Exercise ::
Where the line with "of regime shifts" appears below, start writing out lines exactly, and finish with the line with "Given that downstream", which is included; write out nothing else.

Recorded information ::
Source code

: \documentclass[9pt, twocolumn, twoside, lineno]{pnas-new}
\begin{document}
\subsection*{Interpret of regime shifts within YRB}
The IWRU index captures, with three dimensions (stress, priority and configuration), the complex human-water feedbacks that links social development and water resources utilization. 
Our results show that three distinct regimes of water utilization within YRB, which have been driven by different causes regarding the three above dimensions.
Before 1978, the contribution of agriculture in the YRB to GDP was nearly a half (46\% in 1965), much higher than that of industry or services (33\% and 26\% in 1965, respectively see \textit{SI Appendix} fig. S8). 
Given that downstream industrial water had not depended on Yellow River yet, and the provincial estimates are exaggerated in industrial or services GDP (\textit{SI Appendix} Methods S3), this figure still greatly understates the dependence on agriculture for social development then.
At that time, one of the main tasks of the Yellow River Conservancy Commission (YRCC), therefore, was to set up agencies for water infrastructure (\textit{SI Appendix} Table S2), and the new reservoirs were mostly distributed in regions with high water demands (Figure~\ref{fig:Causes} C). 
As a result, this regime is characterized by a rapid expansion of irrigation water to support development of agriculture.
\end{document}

Output ::
\subsection*{Interpret of regime shifts within YRB}
The IWRU index captures, with three dimensions (stress, priority and configuration), the complex human-water feedbacks that links social development and water resources utilization. 
Our results show that three distinct regimes of water utilization within YRB, which have been driven by different causes regarding the three above dimensions.
Before 1978, the contribution of agriculture in the YRB to GDP was nearly a half (46\% in 1965), much higher than that of industry or services (33\% and 26\% in 1965, respectively see \textit{SI Appendix} fig. S8). 
Given that downstream industrial water had not depended on Yellow River yet, and the provincial estimates are exaggerated in industrial or services GDP (\textit{SI Appendix} Methods S3), this figure still greatly understates the dependence on agriculture for social development then.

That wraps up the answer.